_Available data_

━━━━━━

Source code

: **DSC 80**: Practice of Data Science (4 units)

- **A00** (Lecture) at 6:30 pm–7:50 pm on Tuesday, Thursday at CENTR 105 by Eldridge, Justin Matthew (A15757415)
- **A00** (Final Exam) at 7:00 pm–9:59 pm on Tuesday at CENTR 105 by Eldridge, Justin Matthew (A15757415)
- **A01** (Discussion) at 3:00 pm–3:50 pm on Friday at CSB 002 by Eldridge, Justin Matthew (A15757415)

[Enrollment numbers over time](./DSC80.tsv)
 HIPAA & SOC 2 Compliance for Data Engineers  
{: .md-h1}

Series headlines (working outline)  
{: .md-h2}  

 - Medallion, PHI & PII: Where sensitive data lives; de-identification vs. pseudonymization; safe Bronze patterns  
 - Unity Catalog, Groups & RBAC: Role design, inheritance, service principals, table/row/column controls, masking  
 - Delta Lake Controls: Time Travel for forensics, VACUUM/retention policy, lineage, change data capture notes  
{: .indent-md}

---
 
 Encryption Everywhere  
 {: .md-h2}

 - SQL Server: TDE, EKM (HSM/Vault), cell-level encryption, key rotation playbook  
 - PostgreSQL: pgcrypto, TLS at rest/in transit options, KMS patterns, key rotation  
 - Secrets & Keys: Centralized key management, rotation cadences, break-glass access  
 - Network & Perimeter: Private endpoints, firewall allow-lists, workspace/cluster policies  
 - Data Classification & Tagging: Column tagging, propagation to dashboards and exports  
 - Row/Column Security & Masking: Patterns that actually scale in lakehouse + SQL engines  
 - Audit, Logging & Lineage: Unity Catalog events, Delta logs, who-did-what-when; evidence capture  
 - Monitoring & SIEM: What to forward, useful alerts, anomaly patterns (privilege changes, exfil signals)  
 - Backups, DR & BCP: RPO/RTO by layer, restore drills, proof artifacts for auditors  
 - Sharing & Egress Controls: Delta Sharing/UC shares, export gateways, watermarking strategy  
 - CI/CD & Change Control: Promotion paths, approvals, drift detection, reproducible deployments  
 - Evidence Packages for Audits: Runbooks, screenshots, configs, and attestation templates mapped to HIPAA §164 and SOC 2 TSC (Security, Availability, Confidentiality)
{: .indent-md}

━━━━━━

_Problem_
Write down how many lines above contain the string "Justin", and nothing besides.

_Answer space_
3